What is the best way, for the world as a whole, to tackle such problems? The prevalent answer is surprising in its simplicity: through unrestricted global trade. This is essence of the doctrine called neoliberalism.


The theory and practice of neoliberalism

Neoliberalism dominates modern globalization. Its practice is justified by a set of theoretical claims rooted in standard economic theory. Markets are represented as optimal and self-regulating social structures. It is claimed that if markets are allowed to function without restraint, they would optimally serve all economic needs, efficiently utilize all economic resources, and automatically generate full employment for all persons who truly wish to work. By extension, the globalization of markets would be the best way to extend these benefits to the whole world. To quote Mike Moore, former Director General of the WTO, "the surest way to do more to help the [world's] poor is to continue to open markets" (cited in Agosin and Tussie, 1993 p. 9). This is the first axiom of neoliberalism.

From this point of view, the reason that we have poverty, unemployment, and periodic economic crises in the modern world is because markets have been constrained by labor unions, the state, and a host of social practices rooted in culture and history. This reading of history is meant to apply not only to conditions in the poor countries of the world, but also to those in the rich ones. It follows that successful globalization requires the creation of 'market friendly' social structures throughout the world. By curtailing union strength so that employers could hire and fire whom they choose; by privatizing state enterprises so that their workers would fall under the purview of domestic capital; and by opening up domestic markets to foreign capital and foreign goods. This is the second axiom of neoliberalism.

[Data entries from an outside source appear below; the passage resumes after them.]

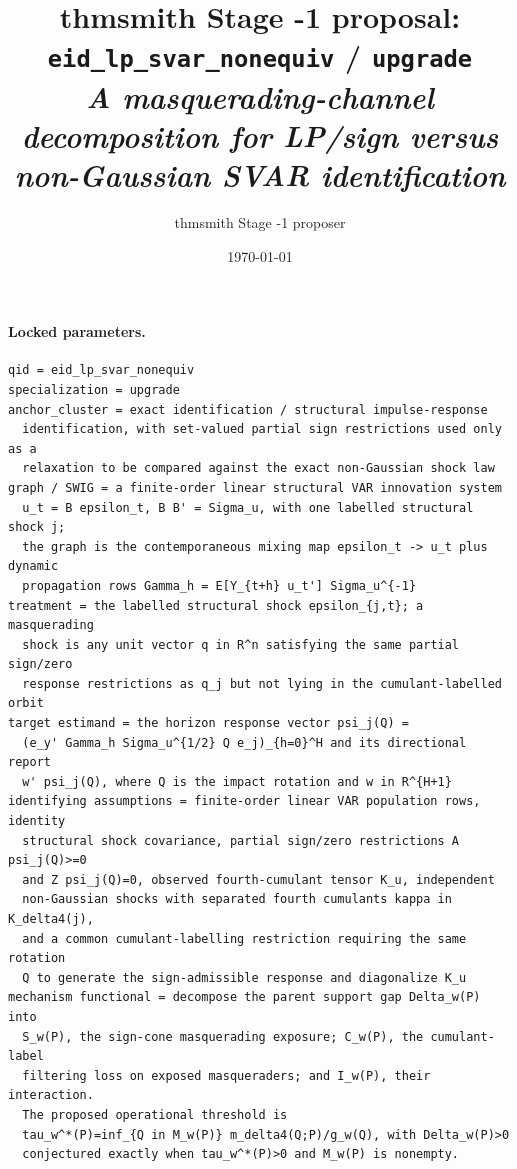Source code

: \documentclass[11pt]{article}
\title{thmsmith Stage -1 proposal: \texttt{eid\_lp\_svar\_nonequiv} / \texttt{upgrade}%
  \\ \large\textit{A masquerading-channel decomposition for LP/sign versus non-Gaussian SVAR identification}}
\author{thmsmith Stage -1 proposer}
\date{\today}
\theoremstyle{definition}
\theoremstyle{plain}
\theoremstyle{remark}
\begin{document}
\maketitle


\paragraph{Locked parameters.}
\begin{verbatim}
qid = eid_lp_svar_nonequiv
specialization = upgrade
anchor_cluster = exact identification / structural impulse-response
  identification, with set-valued partial sign restrictions used only as a
  relaxation to be compared against the exact non-Gaussian shock law
graph / SWIG = a finite-order linear structural VAR innovation system
  u_t = B epsilon_t, B B' = Sigma_u, with one labelled structural shock j;
  the graph is the contemporaneous mixing map epsilon_t -> u_t plus dynamic
  propagation rows Gamma_h = E[Y_{t+h} u_t'] Sigma_u^{-1}
treatment = the labelled structural shock epsilon_{j,t}; a masquerading
  shock is any unit vector q in R^n satisfying the same partial sign/zero
  response restrictions as q_j but not lying in the cumulant-labelled orbit
target estimand = the horizon response vector psi_j(Q) =
  (e_y' Gamma_h Sigma_u^{1/2} Q e_j)_{h=0}^H and its directional report
  w' psi_j(Q), where Q is the impact rotation and w in R^{H+1}
identifying assumptions = finite-order linear VAR population rows, identity
  structural shock covariance, partial sign/zero restrictions A psi_j(Q)>=0
  and Z psi_j(Q)=0, observed fourth-cumulant tensor K_u, independent
  non-Gaussian shocks with separated fourth cumulants kappa in K_delta4(j),
  and a common cumulant-labelling restriction requiring the same rotation
  Q to generate the sign-admissible response and diagonalize K_u
mechanism functional = decompose the parent support gap Delta_w(P) into
  S_w(P), the sign-cone masquerading exposure; C_w(P), the cumulant-label
  filtering loss on exposed masqueraders; and I_w(P), their interaction.
  The proposed operational threshold is
  tau_w^*(P)=inf_{Q in M_w(P)} m_delta4(Q;P)/g_w(Q), with Delta_w(P)>0
  conjectured exactly when tau_w^*(P)>0 and M_w(P) is nonempty.
\end{verbatim}
\end{document}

The theory and practice of neoliberalism has generated substantial opposition from activists, policy makers, and academics. Nonetheless, this conception still has enormous authority. It continues to be a major influence in the social sciences, in popular understanding, and most of all, in policy circles. As a practical matter, the powerful nations and institutions supporting this agenda have succeeded in greatly extending the rule of markets. And as an equally practical matter, enormous poverty and deep inequality continue to exist, and crises continue to erupt, all around the globe.

Free Trade Theory as the Economic Rationale for Neoliberalism
The rationale for neoliberalism rests on the orthodox theory of free trade, whose central claim is that competitive free trade will automatically benefit all nations. As Paul Krugman has noted, this is a "sacred tenet" of (standard) economic theory (Krugman 1987, p. 131). To appreciate its significance, consider the following dialogue. Critics point out that the world today is very far from the competitive conditions assumed in standard free trade theory. They remind us that although the rich countries now preach free trade, when they were themselves climbing the ladder of development they relied heavily on trade protectionism and state intervention. They point out that even now, rich countries often do not follow their own preaching (Agosin and Tussie, 1993, p. 25; Rodrik 2001, p. 11; Chang 2002; Stiglitz 2002).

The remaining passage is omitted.